Parecería contradecirme si digo que no me gustan en demasía los toros, y que, sin embargo, estoy devorando con fruición las tardes que puedo las corridas del abono de la Feria de San Isidro. A través de la televisión, por supuesto. Me justifico. Lo que me gusta es la pulcritud de la transmisión. El prodigio de realización. El estilo Gran Hermano que te permite ver desde que los toreros entran en la capilla a santiguarse hasta que Florito, el encargado de los chiqueros, coloca a los morlacos en el lugar justo para la lidia.

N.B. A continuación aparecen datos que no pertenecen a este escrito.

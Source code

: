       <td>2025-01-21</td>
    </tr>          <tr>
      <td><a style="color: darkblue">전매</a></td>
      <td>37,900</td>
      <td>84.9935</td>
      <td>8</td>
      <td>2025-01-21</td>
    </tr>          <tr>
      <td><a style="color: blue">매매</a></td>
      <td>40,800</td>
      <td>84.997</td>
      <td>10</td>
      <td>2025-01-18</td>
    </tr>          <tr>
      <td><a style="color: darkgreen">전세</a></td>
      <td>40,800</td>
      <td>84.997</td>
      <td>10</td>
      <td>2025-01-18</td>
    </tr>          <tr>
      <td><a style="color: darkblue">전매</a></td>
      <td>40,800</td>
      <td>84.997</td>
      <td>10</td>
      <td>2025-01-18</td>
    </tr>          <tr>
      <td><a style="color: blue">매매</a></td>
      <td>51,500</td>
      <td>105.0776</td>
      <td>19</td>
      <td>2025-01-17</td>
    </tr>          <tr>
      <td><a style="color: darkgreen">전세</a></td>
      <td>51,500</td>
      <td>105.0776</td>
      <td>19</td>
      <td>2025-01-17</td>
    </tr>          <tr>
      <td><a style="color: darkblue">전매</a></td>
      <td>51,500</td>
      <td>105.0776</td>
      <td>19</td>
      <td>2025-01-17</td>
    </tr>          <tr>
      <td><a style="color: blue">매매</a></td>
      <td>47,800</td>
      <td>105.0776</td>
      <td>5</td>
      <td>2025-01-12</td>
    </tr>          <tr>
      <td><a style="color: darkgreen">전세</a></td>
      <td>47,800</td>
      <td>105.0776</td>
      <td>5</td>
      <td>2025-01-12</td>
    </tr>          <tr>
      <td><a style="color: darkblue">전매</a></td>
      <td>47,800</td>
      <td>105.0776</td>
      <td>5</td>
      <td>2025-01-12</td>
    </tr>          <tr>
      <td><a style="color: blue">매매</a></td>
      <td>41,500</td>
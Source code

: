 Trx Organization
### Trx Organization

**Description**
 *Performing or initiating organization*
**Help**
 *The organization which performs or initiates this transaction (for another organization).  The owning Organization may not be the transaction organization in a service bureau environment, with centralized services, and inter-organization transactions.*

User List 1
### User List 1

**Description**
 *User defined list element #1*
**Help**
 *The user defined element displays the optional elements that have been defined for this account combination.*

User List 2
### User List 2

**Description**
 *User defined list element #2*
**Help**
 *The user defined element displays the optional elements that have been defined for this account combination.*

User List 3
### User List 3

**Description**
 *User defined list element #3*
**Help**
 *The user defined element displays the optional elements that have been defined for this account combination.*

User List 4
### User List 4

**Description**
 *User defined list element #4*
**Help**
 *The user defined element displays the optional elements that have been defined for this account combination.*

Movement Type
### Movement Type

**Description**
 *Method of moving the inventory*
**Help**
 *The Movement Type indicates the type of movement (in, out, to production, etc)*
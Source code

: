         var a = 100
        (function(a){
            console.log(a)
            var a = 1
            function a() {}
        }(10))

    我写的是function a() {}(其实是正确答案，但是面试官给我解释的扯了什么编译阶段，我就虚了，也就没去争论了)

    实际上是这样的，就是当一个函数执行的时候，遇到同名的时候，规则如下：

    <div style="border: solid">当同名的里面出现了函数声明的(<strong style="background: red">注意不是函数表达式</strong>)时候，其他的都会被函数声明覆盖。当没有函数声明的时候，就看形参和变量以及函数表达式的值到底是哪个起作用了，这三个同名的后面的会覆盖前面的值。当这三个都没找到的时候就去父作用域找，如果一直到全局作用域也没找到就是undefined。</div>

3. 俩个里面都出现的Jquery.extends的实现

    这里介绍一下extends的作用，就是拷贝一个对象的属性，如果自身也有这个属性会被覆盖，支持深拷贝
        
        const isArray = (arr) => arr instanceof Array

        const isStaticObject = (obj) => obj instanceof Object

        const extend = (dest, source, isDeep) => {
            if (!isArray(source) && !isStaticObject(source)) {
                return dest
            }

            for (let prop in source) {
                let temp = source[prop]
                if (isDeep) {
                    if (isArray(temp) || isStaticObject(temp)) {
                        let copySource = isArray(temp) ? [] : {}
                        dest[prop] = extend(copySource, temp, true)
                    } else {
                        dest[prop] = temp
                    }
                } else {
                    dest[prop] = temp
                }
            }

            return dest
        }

Pero siendo importante y rotunda la imagen, mentiría si no reconociera que lo me hace seguir las retransmisiones hasta el final son los comentarios. Los excelsos comentarios que, cuando salen de boca de mi narrador preferido, el matador Emilio Muñoz, me obligan a dejar cualquier otra labor para concentrarme al cien por cien en aquello que el maestro nos cuenta. Es importante el qué. Pero lo es más el cómo.

De un tiempo a esta parte el lenguaje ha sido invadido por frases hechas y expresiones que provocan sarpullidos por su sobreexposición: que si la zona de confort, que si poner en valor, que si reinventarse o morir.

Hay, sin embargo, una expresión de Emilio Muñoz que me satisface desde que la escuché de su boca la temporada pasada. Él se enfrenta a cada corrida con la ilusión de la primera vez, como descubriendo la fiesta en cada instante. Deseando que pasen cosas. No se puede decir con más sencillez. Si en la tarde pasan cosas, y pasan cosas bonitas, miel sobre hojuelas. Y si no, a esperar a la siguiente. Como quien no quiere la cosa, Muñoz no deja de lanzar sentencias. Quizá no sean tan leídas como las de Fernández Román, Rubén Amón o Esplá. Pero el maestro cuenta con un pozo de sabiduría y de sentido común del que siempre se aprende. Lo dice un enamorado del castellano.